As you can see, the data is delimited by a space, but there are also some fields that contain spaces and are surrounded by double-quotes. An example of that is "H H".

I wrote this test script to display the 4th parameter:

#!/bin/bash
while read line
do
        echo "line=$line"
        param4=$(echo $line | cut -d" " -f4)
        echo "param4=$param4"
done

Here's what it displays:

line=1 A B C D E
param4=C
line=2 F G "H H" I J
param4="H

For the second line of data, I wanted the fourth parameter to be "H H" (without the quotes) instead of one double quote and one H. It is using the other H and the trailing double quote as parameter 5. That is not what I wanted.

How can I process this data?

  • Are the quotes always enclosing the same values?
  • Could there be more than two quotes in one line?
  • Do you want all parameters tested or only some?

No.

Yes.

All of them.

Sample data might look like this:

A B C D E F
"A A" B C D E F
A "B B" C D E F
A B "Hi there" D E F
A B C "Lots of words" E F
A B C D "E E E E E E E E" F
A B C D E "F F"

Thanks for your help.

First convert your data into a comma delimited file (csv):

$ cat sample.dat
A B C D E F
"A A" B C D E F
A "B B" C D E F
A B "Hi there" D E F
A B C "Lots of words" E F
A B C D "E E E E E E E E" F
A B C D E "F F"
$ perl -ne 'my @x=split(/ /); for (0..$#x) {
     if ($x[$_] !~ /"/ && $a != 1) {print $x[$_] . ","; }
  elsif ($x[$_] =~ /^"/) { $x[$_] =~ s/"//g; print $x[$_] . " "; $a=1; }
  elsif ($x[$_] !~ /"$/ && $a == 1) { print $x[$_] . " "; }
   else { $x[$_] =~ s/"//g; print $x[$_] . ","; $a=0 } } ' sample.dat > sample.tmp
$ 
$ sed 's/^,//' sample.tmp | sed '$d' > sample.csv
$ rm sample.tmp
$
$ cat sample.csv
A,B,C,D,E,F
A A,B,C,D,E,F
A,B B,C,D,E,F
A,B,Hi there,D,E,F
A,B,C,Lots of words,E,F
A,B,C,D,E E E E E E E E,F
A,B,C,D,E,F F
$ 

Now you could use

param4=$(echo $line | awk -F, '{print $4}')

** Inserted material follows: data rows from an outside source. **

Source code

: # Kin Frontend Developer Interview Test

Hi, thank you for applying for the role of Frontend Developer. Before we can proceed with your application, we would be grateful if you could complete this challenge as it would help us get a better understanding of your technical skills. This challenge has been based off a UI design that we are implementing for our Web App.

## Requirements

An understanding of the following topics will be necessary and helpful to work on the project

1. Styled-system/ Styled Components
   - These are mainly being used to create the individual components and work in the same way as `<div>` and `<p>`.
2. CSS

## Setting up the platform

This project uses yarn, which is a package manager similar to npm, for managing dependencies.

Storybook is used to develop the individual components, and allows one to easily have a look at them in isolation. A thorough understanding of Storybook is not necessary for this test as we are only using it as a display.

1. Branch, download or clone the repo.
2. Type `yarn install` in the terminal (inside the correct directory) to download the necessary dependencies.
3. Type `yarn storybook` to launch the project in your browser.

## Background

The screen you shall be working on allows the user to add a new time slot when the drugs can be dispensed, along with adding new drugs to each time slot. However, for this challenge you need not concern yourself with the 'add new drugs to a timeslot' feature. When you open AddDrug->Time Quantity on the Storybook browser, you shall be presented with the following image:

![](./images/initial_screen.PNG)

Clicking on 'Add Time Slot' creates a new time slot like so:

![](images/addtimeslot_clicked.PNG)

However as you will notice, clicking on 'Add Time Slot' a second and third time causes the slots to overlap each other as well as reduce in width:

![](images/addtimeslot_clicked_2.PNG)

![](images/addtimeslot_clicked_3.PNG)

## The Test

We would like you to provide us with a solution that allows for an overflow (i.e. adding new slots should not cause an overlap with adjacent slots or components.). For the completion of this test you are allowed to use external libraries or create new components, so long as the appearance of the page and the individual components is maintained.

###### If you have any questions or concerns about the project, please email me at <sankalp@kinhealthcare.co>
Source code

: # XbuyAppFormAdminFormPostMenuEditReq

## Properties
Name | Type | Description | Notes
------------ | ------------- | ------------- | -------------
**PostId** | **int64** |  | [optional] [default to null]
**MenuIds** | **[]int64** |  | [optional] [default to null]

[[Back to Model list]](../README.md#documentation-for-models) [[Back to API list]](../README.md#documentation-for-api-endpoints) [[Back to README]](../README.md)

to assign the value of the fourth column to the param4 variable.

while read line
do
  eval set -- "$line"
  echo "$4"
done < infile

or:

print4() 
{ 
  echo "$4"
}

while read line
do
  eval print4 "$line"
done < infile

or (ksh93/bash):

while read line
do
  eval A=($line)
  echo ${A[3]}
done < infile

output:

C
H H
2 Likes

Thank you! This code is short and elegant and works nicely:

while read line
do
  eval set -- "$line"
  echo "$4"
done < infile

How does it work? Are you setting a variable named -- or something?

Hi RickS,

set without options assigns its arguments to the variables $1, $2, etc.. For instance:

# set a b 
# echo $1
a
# echo $2
b

-- signifies the end of options. Anything that comes after this will not be interpreted as an option to the command "set". This is used to ensure that if a variable has a value the starts with a "-" sign it does not unintentionally set an option.

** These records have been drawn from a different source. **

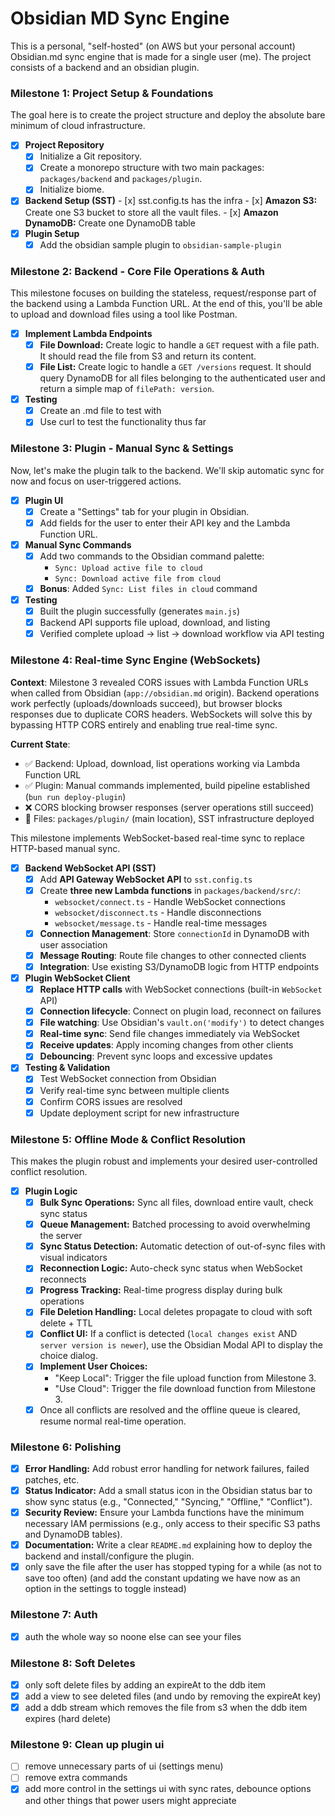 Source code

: # Obsidian MD Sync Engine

This is a personal, "self-hosted" (on AWS but your personal account) Obsidian.md sync engine that is made for a single user (me).
The project consists of a backend and an obsidian plugin.

### Milestone 1: Project Setup & Foundations

The goal here is to create the project structure and deploy the absolute bare minimum of cloud infrastructure.

-   [x] **Project Repository**
    -   [x] Initialize a Git repository.
    -   [x] Create a monorepo structure with two main packages: `packages/backend` and `packages/plugin`.
    -   [x] Initialize biome.
-   [x] **Backend Setup (SST)**
        -   [x] sst.config.ts has the infra
        -   [x] **Amazon S3:** Create one S3 bucket to store all the vault files.
        -   [x] **Amazon DynamoDB:** Create one DynamoDB table
-   [x] **Plugin Setup**
    -   [x] Add the obsidian sample plugin to `obsidian-sample-plugin`

### Milestone 2: Backend - Core File Operations & Auth

This milestone focuses on building the stateless, request/response part of the backend using a Lambda Function URL. At the end of this, you'll be able to upload and download files using a tool like Postman.

-   [x] **Implement Lambda Endpoints**
    -   [x] **File Download:** Create logic to handle a `GET` request with a file path. It should read the file from S3 and return its content.
    -   [x] **File List:** Create logic to handle a `GET /versions` request. It should query DynamoDB for all files belonging to the authenticated user and return a simple map of `filePath: version`.
-   [x] **Testing**
    -   [x] Create an .md file to test with
    -   [x] Use curl to test the functionality thus far

### Milestone 3: Plugin - Manual Sync & Settings

Now, let's make the plugin talk to the backend. We'll skip automatic sync for now and focus on user-triggered actions.

-   [x] **Plugin UI**
    -   [x] Create a "Settings" tab for your plugin in Obsidian.
    -   [x] Add fields for the user to enter their API key and the Lambda Function URL.
-   [x] **Manual Sync Commands**
    -   [x] Add two commands to the Obsidian command palette:
        -   `Sync: Upload active file to cloud`
        -   `Sync: Download active file from cloud`
    -   [x] **Bonus**: Added `Sync: List files in cloud` command
-   [x] **Testing**
    -   [x] Built the plugin successfully (generates `main.js`)
    -   [x] Backend API supports file upload, download, and listing
    -   [x] Verified complete upload → list → download workflow via API testing

### Milestone 4: Real-time Sync Engine (WebSockets)

**Context**: Milestone 3 revealed CORS issues with Lambda Function URLs when called from Obsidian (`app://obsidian.md` origin). Backend operations work perfectly (uploads/downloads succeed), but browser blocks responses due to duplicate CORS headers. WebSockets will solve this by bypassing HTTP CORS entirely and enabling true real-time sync.

**Current State**: 
- ✅ Backend: Upload, download, list operations working via Lambda Function URL
- ✅ Plugin: Manual commands implemented, build pipeline established (`bun run deploy-plugin`)
- ❌ CORS blocking browser responses (server operations still succeed)
- 📍 Files: `packages/plugin/` (main location), SST infrastructure deployed

This milestone implements WebSocket-based real-time sync to replace HTTP-based manual sync.

-   [x] **Backend WebSocket API (SST)**
    -   [x] Add **API Gateway WebSocket API** to `sst.config.ts`
    -   [x] Create **three new Lambda functions** in `packages/backend/src/`:
        - `websocket/connect.ts` - Handle WebSocket connections
        - `websocket/disconnect.ts` - Handle disconnections  
        - `websocket/message.ts` - Handle real-time messages
    -   [x] **Connection Management**: Store `connectionId` in DynamoDB with user association
    -   [x] **Message Routing**: Route file changes to other connected clients
    -   [x] **Integration**: Use existing S3/DynamoDB logic from HTTP endpoints
-   [x] **Plugin WebSocket Client**
    -   [x] **Replace HTTP calls** with WebSocket connections (built-in `WebSocket` API)
    -   [x] **Connection lifecycle**: Connect on plugin load, reconnect on failures
    -   [x] **File watching**: Use Obsidian's `vault.on('modify')` to detect changes
    -   [x] **Real-time sync**: Send file changes immediately via WebSocket
    -   [x] **Receive updates**: Apply incoming changes from other clients
    -   [x] **Debouncing**: Prevent sync loops and excessive updates
-   [x] **Testing & Validation**
    -   [x] Test WebSocket connection from Obsidian
    -   [x] Verify real-time sync between multiple clients
    -   [x] Confirm CORS issues are resolved
    -   [x] Update deployment script for new infrastructure

### Milestone 5: Offline Mode & Conflict Resolution

This makes the plugin robust and implements your desired user-controlled conflict resolution.

-   [x] **Plugin Logic**
    -   [x] **Bulk Sync Operations:** Sync all files, download entire vault, check sync status
    -   [x] **Queue Management:** Batched processing to avoid overwhelming the server
    -   [x] **Sync Status Detection:** Automatic detection of out-of-sync files with visual indicators
    -   [x] **Reconnection Logic:** Auto-check sync status when WebSocket reconnects
    -   [x] **Progress Tracking:** Real-time progress display during bulk operations
    -   [x] **File Deletion Handling:** Local deletes propagate to cloud with soft delete + TTL
    -   [x] **Conflict UI:** If a conflict is detected (`local changes exist` AND `server version is newer`), use the Obsidian Modal API to display the choice dialog.
    -   [x] **Implement User Choices:**
        -   "Keep Local": Trigger the file upload function from Milestone 3.
        -   "Use Cloud": Trigger the file download function from Milestone 3.
    -   [x] Once all conflicts are resolved and the offline queue is cleared, resume normal real-time operation.

### Milestone 6: Polishing

-   [x] **Error Handling:** Add robust error handling for network failures, failed patches, etc.
-   [x] **Status Indicator:** Add a small status icon in the Obsidian status bar to show sync status (e.g., "Connected," "Syncing," "Offline," "Conflict").
-   [x] **Security Review:** Ensure your Lambda functions have the minimum necessary IAM permissions (e.g., only access to their specific S3 paths and DynamoDB tables).
-   [x] **Documentation:** Write a clear `README.md` explaining how to deploy the backend and install/configure the plugin.
-   [x] only save the file after the user has stopped typing for a while (as not to save too often) (and add the constant updating we have now as an option in the settings to toggle instead)

### Milestone 7: Auth

-   [x] auth the whole way so noone else can see your files

### Milestone 8: Soft Deletes

-   [x] only soft delete files by adding an expireAt to the ddb item
-   [x] add a view to see deleted files (and undo by removing the expireAt key)
-   [x] add a ddb stream which removes the file from s3 when the ddb item expires (hard delete)

### Milestone 9: Clean up plugin ui

-   [ ] remove unnecessary parts of ui (settings menu)
-   [ ] remove extra commands
-   [x] add more control in the settings ui with sync rates, debounce options and other things that power users might appreciate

The eval command plays a crucial role here. It first expandes "$line" so that the command with e.g. the second line of the input file reads:

set -- 2 F G "H H" I J

So then $1 becomes 2, $2 becomes F, $3 G and $4 is set to "H H" etc..

1 Like

Thank you so much for taking the time to help me with that. I could not have figured that out on my own, and I spent quite a long time trying. I very much appreciate you sharing your gifts.